**YOUR OBJECTIVE:**
Print the lines in the listing below that fall between the line with "For example, consider" and the line with "formal analysis, there", those two lines included, exactly as they stand and with nothing else.

EXTRACTED ENTRIES START

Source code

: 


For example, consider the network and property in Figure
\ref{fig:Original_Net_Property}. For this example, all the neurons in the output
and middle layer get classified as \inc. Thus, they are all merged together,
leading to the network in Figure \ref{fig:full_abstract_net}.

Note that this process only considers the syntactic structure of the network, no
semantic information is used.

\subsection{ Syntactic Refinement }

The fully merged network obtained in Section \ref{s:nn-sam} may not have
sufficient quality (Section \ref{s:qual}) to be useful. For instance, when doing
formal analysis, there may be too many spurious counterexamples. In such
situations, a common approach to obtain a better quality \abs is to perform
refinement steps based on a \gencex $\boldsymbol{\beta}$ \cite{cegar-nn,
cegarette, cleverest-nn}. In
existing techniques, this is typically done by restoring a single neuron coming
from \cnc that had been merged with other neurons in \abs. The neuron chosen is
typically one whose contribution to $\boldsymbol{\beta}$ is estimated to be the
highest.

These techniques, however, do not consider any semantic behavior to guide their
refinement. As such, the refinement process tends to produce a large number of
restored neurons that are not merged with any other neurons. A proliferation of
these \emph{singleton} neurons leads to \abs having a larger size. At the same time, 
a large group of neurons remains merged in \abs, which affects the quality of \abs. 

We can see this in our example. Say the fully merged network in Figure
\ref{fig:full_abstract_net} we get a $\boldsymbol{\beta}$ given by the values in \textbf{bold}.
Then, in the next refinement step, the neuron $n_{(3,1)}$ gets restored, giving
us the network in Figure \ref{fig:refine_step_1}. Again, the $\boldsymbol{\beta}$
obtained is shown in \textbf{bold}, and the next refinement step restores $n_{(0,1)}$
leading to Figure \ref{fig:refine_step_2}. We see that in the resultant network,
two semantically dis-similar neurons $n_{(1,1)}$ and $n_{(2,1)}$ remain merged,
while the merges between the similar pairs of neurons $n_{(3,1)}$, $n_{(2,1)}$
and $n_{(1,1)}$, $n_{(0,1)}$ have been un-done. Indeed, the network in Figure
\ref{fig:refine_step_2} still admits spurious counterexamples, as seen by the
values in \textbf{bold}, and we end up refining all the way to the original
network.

EXTRACTED ENTRIES END

**RESPONSE TO THE TASK:**
For example, consider the network and property in Figure
\ref{fig:Original_Net_Property}. For this example, all the neurons in the output
and middle layer get classified as \inc. Thus, they are all merged together,
leading to the network in Figure \ref{fig:full_abstract_net}.

Note that this process only considers the syntactic structure of the network, no
semantic information is used.

\subsection{ Syntactic Refinement }

The fully merged network obtained in Section \ref{s:nn-sam} may not have
sufficient quality (Section \ref{s:qual}) to be useful. For instance, when doing
formal analysis, there may be too many spurious counterexamples. In such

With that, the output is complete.